Virginia Woolf wrote that “literature is strewn with the wreckage of men who have minded beyond reason the opinions of others” and “every secret of a writer’s soul, every experience of his life, every quality of his mind, is written large in his works.” Both these writerly quotes find purchase in Mona Awad’s second novel, BUNNY, a story about writing, wreckage, opinions, souls and much more. Whereas Woolf examined issues like gender and genius in her work with a realistic and steady hand, Awad tackles some of the same themes with a fantastically surreal and disorienting style. The book is clever and not above a bit of silliness, with its tiny cupcakes, precious outfits and millennial speech patterns. It is also full of dark magic, violence and terror, making it deliciously dangerous and deadly serious.

"Awad balances very well the absurdly funny with razor-sharp and serious insight. The book would make Woolf proud in its scathing look at female relationships and gendered expectations, and delight Kafka with its weird honesty."

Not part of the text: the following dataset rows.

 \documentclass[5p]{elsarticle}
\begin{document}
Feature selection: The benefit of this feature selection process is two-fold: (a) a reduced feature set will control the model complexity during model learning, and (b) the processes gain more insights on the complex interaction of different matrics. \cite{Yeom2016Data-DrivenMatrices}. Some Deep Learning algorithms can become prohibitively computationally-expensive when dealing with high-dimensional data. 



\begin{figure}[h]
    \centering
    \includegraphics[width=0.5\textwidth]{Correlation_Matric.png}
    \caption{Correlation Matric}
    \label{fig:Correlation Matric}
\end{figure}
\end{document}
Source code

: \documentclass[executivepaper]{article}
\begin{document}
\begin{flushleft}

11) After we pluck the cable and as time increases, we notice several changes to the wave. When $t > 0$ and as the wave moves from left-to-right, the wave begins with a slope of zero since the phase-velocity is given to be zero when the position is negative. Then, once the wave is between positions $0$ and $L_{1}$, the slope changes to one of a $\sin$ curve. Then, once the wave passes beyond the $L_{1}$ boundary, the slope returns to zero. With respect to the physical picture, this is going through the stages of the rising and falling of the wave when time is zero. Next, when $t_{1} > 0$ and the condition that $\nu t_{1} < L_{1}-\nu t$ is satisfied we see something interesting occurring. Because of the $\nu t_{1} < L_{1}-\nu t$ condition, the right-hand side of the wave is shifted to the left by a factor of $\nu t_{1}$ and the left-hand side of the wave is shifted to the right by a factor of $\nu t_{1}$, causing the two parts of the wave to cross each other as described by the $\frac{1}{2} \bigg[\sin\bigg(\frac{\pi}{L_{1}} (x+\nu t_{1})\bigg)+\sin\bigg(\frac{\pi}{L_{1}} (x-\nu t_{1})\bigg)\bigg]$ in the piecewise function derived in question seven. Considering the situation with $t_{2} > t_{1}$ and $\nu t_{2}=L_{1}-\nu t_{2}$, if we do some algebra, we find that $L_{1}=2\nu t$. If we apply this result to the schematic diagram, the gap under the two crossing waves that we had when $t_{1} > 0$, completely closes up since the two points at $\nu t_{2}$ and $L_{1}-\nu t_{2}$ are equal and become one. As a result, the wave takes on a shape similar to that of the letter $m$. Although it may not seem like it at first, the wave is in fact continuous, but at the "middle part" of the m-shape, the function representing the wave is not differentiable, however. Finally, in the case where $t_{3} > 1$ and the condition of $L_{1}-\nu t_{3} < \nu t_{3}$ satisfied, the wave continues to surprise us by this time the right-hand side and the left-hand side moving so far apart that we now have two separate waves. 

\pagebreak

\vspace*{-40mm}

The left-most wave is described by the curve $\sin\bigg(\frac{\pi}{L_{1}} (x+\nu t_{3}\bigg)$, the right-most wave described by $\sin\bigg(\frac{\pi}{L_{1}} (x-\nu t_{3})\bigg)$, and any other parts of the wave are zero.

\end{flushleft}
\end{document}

Samantha Heather Mackey is beginning her second year in the competitive and close-knit MFA program at Warren University. She is in a fiction cohort with four other young women collectively known as the Bunnies. She has nicknamed them Cupcake, Vignette, Creepy Doll and Duchess, but even they mostly refer to each other affectionately as “Bunny.” After a year of feeling like an outsider, relying completely on her only friend Ava, and the fallout from an awkward night with one of her professors, Samantha is surprised to be invited by the Bunnies to their “Smut Salon,” which she believes to be a very intimate writing workshop. While some reading of pieces takes place at the Salon, the real purpose is the creation of a dream man, made by blood magic and the desires of the Bunnies, not to mention a sacrificial rabbit.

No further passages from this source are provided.